_Activity_
Pictures are to be omitted, and every entry below is to be restated exactly.
(Beginning of Provided material)
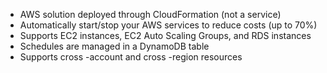 - AWS solution deployed through CloudFormation (not a service)
- Automatically start/stop your AWS services to reduce costs (up to 70%)
- Supports EC2 instances, EC2 Auto Scaling Groups, and RDS instances
- Schedules are managed in a DynamoDB table
- Supports cross -account and cross -region resources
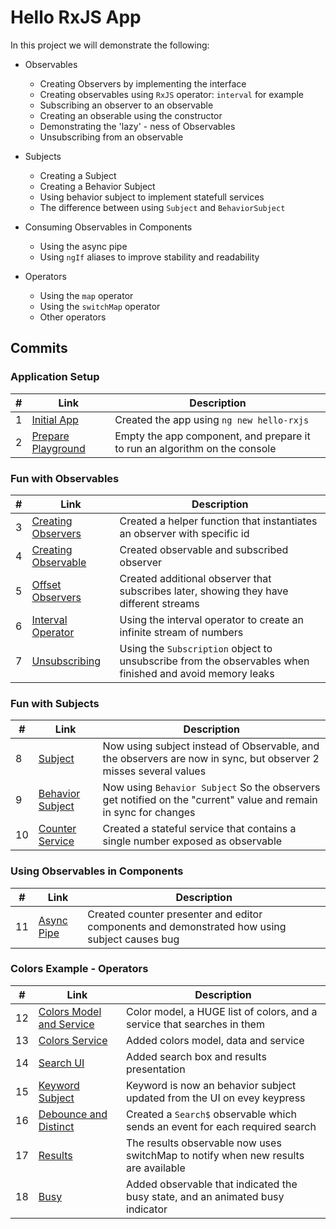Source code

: # Hello RxJS App
In this project we will demonstrate the following:
- Observables
    - Creating Observers by implementing the interface
    - Creating observables using `RxJS` operator: `interval` for example
    - Subscribing an observer to an observable
    - Creating an obserable using the constructor
    - Demonstrating the 'lazy' - ness of Observables
    - Unsubscribing from an observable
- Subjects
    - Creating a Subject
    - Creating a Behavior Subject
    - Using behavior subject to implement statefull services
    - The difference between using `Subject` and `BehaviorSubject`
- Consuming Observables in Components
    - Using the async pipe
    - Using `ngIf` aliases to improve stability and readability

- Operators
    - Using the `map` operator
    - Using the `switchMap` operator
    - Other operators

## Commits
### Application Setup
| # | Link | Description |
|---|---|---|
| 1 | [Initial App](../../commit/78607a9f161c21e1943b7589915ab4b2216f22e9) | Created the app using `ng new hello-rxjs` |
| 2 | [Prepare Playground](https://github.com/kobi2294/OracleWeek2021/commit/bca350e8028de3efe53bc0f7e307daeee50d5f8c) | Empty the app component, and prepare it to run an algorithm on the console |

### Fun with Observables
| # | Link | Description |
|---|---|---|
| 3 | [Creating Observers](https://github.com/kobi2294/OracleWeek2021/commit/3511e9e78360ea03bf5b661f37be707b0e3c1048) | Created a helper function that instantiates an observer with specific id |
| 4 | [Creating Observable](https://github.com/kobi2294/OracleWeek2021/commit/63692ef2171f711cb1dd068aad5da88e29c8659b) | Created observable and subscribed observer |
| 5 | [Offset Observers](https://github.com/kobi2294/OracleWeek2021/commit/750877d70fb1c6eb3ef251f5ddf8430b0aa48d36) | Created additional observer that subscribes later, showing they have different streams |
| 6 | [Interval Operator](https://github.com/kobi2294/OracleWeek2021/commit/407806bd5acb7f4c6cb3af1f3fd088032b23e6e2) | Using the interval operator to create an infinite stream of numbers | 
| 7 | [Unsubscribing](https://github.com/kobi2294/OracleWeek2021/commit/942e7509d68a24231b61d2fd20634f60de7c6d83) | Using the `Subscription` object to unsubscribe from the observables when finished and avoid memory leaks | 

### Fun with Subjects
| # | Link | Description |
|---|---|---|
| 8 | [Subject](https://github.com/kobi2294/OracleWeek2021/commit/59daac09f07946b30439dbfa42f744b140d171a0) | Now using subject instead of Observable, and the observers are now in sync, but observer 2 misses several values |
| 9 | [Behavior Subject](https://github.com/kobi2294/OracleWeek2021/commit/1f359342de370d945c143cb083ea54682e5ba124) | Now using `Behavior Subject` So the observers get notified on the "current" value and remain in sync for changes |
| 10 | [Counter Service](https://github.com/kobi2294/OracleWeek2021/commit/ec6e733b75b5e2402f8a5ca3a10af1fda5a9c3ca) | Created a stateful service that contains a single number exposed as observable |

### Using Observables in Components
| # | Link | Description |
|---|---|---|
| 11 | [Async Pipe](https://github.com/kobi2294/OracleWeek2021/commit/b99e93cabaa0b7b42fd92f859525d34fd03ed98d) | Created counter presenter and editor components and demonstrated how using subject causes bug |

### Colors Example - Operators
| # | Link | Description |
|---|---|---|
| 12 | [Colors Model and Service](https://github.com/kobi2294/OracleWeek2021/commit/a305907826030eb066a2dc220d98da9d5480cd4f) | Color model, a HUGE list of colors, and a service that searches in them |
| 13 | [Colors Service](https://github.com/kobi2294/OracleWeek2021/commit/0ecb77d9b1da9256aa493e023530ab839bd07f4c) | Added colors model, data and service |
| 14 | [Search UI](https://github.com/kobi2294/OracleWeek2021/commit/38b7583d05d24bc44c6602e198c513e25faf12ea) | Added search box and results presentation |
| 15 | [Keyword Subject](https://github.com/kobi2294/OracleWeek2021/commit/1d353ca6c374971f47c8d3898ef9e008bf389bf8) | Keyword is now an behavior subject updated from the UI on evey keypress |
| 16 | [Debounce and Distinct](https://github.com/kobi2294/OracleWeek2021/commit/d4cf92fedda6442aa016a737ae421ea52ec9ae1f) | Created a `Search$` observable which sends an event for each required search |
| 17 | [Results](https://github.com/kobi2294/OracleWeek2021/commit/0bba10d8655ced52dfc9ce5e1d59ead496e9bbb6) | The results observable now uses switchMap to notify when new results are available |
| 18 | [Busy](https://github.com/kobi2294/OracleWeek2021/commit/a339270b90955eed28fef1d4cdf04ddebf461dda) | Added observable that indicated the busy state, and an animated busy indicator |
(End of Provided material)
_Response area_
 - AWS solution deployed through CloudFormation (not a service)
- Automatically start/stop your AWS services to reduce costs (up to 70%)
- Supports EC2 instances, EC2 Auto Scaling Groups, and RDS instances
- Schedules are managed in a DynamoDB table
- Supports cross -account and cross -region resources
Source code

: # Hello RxJS App
In this project we will demonstrate the following:
- Observables
    - Creating Observers by implementing the interface
    - Creating observables using `RxJS` operator: `interval` for example
    - Subscribing an observer to an observable
    - Creating an obserable using the constructor
    - Demonstrating the 'lazy' - ness of Observables
    - Unsubscribing from an observable
- Subjects
    - Creating a Subject
    - Creating a Behavior Subject
    - Using behavior subject to implement statefull services
    - The difference between using `Subject` and `BehaviorSubject`
- Consuming Observables in Components
    - Using the async pipe
    - Using `ngIf` aliases to improve stability and readability

- Operators
    - Using the `map` operator
    - Using the `switchMap` operator
    - Other operators

## Commits
### Application Setup
| # | Link | Description |
|---|---|---|
| 1 | [Initial App](../../commit/78607a9f161c21e1943b7589915ab4b2216f22e9) | Created the app using `ng new hello-rxjs` |
| 2 | [Prepare Playground](https://github.com/kobi2294/OracleWeek2021/commit/bca350e8028de3efe53bc0f7e307daeee50d5f8c) | Empty the app component, and prepare it to run an algorithm on the console |

### Fun with Observables
| # | Link | Description |
|---|---|---|
| 3 | [Creating Observers](https://github.com/kobi2294/OracleWeek2021/commit/3511e9e78360ea03bf5b661f37be707b0e3c1048) | Created a helper function that instantiates an observer with specific id |
| 4 | [Creating Observable](https://github.com/kobi2294/OracleWeek2021/commit/63692ef2171f711cb1dd068aad5da88e29c8659b) | Created observable and subscribed observer |
| 5 | [Offset Observers](https://github.com/kobi2294/OracleWeek2021/commit/750877d70fb1c6eb3ef251f5ddf8430b0aa48d36) | Created additional observer that subscribes later, showing they have different streams |
| 6 | [Interval Operator](https://github.com/kobi2294/OracleWeek2021/commit/407806bd5acb7f4c6cb3af1f3fd088032b23e6e2) | Using the interval operator to create an infinite stream of numbers | 
| 7 | [Unsubscribing](https://github.com/kobi2294/OracleWeek2021/commit/942e7509d68a24231b61d2fd20634f60de7c6d83) | Using the `Subscription` object to unsubscribe from the observables when finished and avoid memory leaks | 

### Fun with Subjects
| # | Link | Description |
|---|---|---|
| 8 | [Subject](https://github.com/kobi2294/OracleWeek2021/commit/59daac09f07946b30439dbfa42f744b140d171a0) | Now using subject instead of Observable, and the observers are now in sync, but observer 2 misses several values |
| 9 | [Behavior Subject](https://github.com/kobi2294/OracleWeek2021/commit/1f359342de370d945c143cb083ea54682e5ba124) | Now using `Behavior Subject` So the observers get notified on the "current" value and remain in sync for changes |
| 10 | [Counter Service](https://github.com/kobi2294/OracleWeek2021/commit/ec6e733b75b5e2402f8a5ca3a10af1fda5a9c3ca) | Created a stateful service that contains a single number exposed as observable |

### Using Observables in Components
| # | Link | Description |
|---|---|---|
| 11 | [Async Pipe](https://github.com/kobi2294/OracleWeek2021/commit/b99e93cabaa0b7b42fd92f859525d34fd03ed98d) | Created counter presenter and editor components and demonstrated how using subject causes bug |

### Colors Example - Operators
| # | Link | Description |
|---|---|---|
| 12 | [Colors Model and Service](https://github.com/kobi2294/OracleWeek2021/commit/a305907826030eb066a2dc220d98da9d5480cd4f) | Color model, a HUGE list of colors, and a service that searches in them |
| 13 | [Colors Service](https://github.com/kobi2294/OracleWeek2021/commit/0ecb77d9b1da9256aa493e023530ab839bd07f4c) | Added colors model, data and service |
| 14 | [Search UI](https://github.com/kobi2294/OracleWeek2021/commit/38b7583d05d24bc44c6602e198c513e25faf12ea) | Added search box and results presentation |
| 15 | [Keyword Subject](https://github.com/kobi2294/OracleWeek2021/commit/1d353ca6c374971f47c8d3898ef9e008bf389bf8) | Keyword is now an behavior subject updated from the UI on evey keypress |
| 16 | [Debounce and Distinct](https://github.com/kobi2294/OracleWeek2021/commit/d4cf92fedda6442aa016a737ae421ea52ec9ae1f) | Created a `Search$` observable which sends an event for each required search |
| 17 | [Results](https://github.com/kobi2294/OracleWeek2021/commit/0bba10d8655ced52dfc9ce5e1d59ead496e9bbb6) | The results observable now uses switchMap to notify when new results are available |
| 18 | [Busy](https://github.com/kobi2294/OracleWeek2021/commit/a339270b90955eed28fef1d4cdf04ddebf461dda) | Added observable that indicated the busy state, and an animated busy indicator |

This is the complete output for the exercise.